WHAT IS REQUIRED: The records below need to be repeated exactly, with every picture left out.

RECORDED DATA:
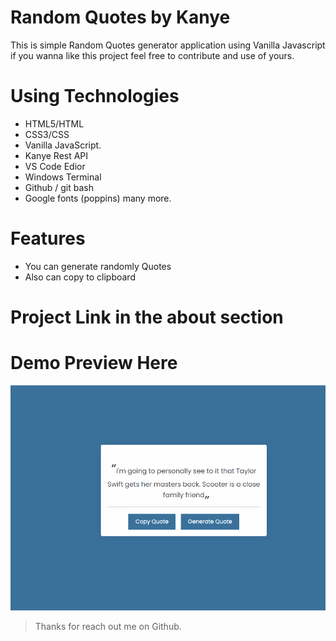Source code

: # Random Quotes by Kanye 


This is simple Random Quotes generator application using Vanilla Javascript if you wanna like this project feel free to contribute and use of yours.


# Using Technologies
- HTML5/HTML
- CSS3/CSS
- Vanilla JavaScript.
- Kanye Rest API
- VS Code Edior
- Windows Terminal
- Github / git bash
- Google fonts (poppins)
many more.


# Features 
- You can generate randomly Quotes 
- Also can copy to clipboard

# Project Link in the about section

# Demo Preview Here 
![imageSCreenshot](./preview.png)

> Thanks for reach out me on Github.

SOLUTION FOR THIS TASK:
Source code

: # Random Quotes by Kanye 


This is simple Random Quotes generator application using Vanilla Javascript if you wanna like this project feel free to contribute and use of yours.


# Using Technologies
- HTML5/HTML
- CSS3/CSS
- Vanilla JavaScript.
- Kanye Rest API
- VS Code Edior
- Windows Terminal
- Github / git bash
- Google fonts (poppins)
many more.


# Features 
- You can generate randomly Quotes 
- Also can copy to clipboard

# Project Link in the about section

# Demo Preview Here 
![imageSCreenshot](./preview.png)

> Thanks for reach out me on Github.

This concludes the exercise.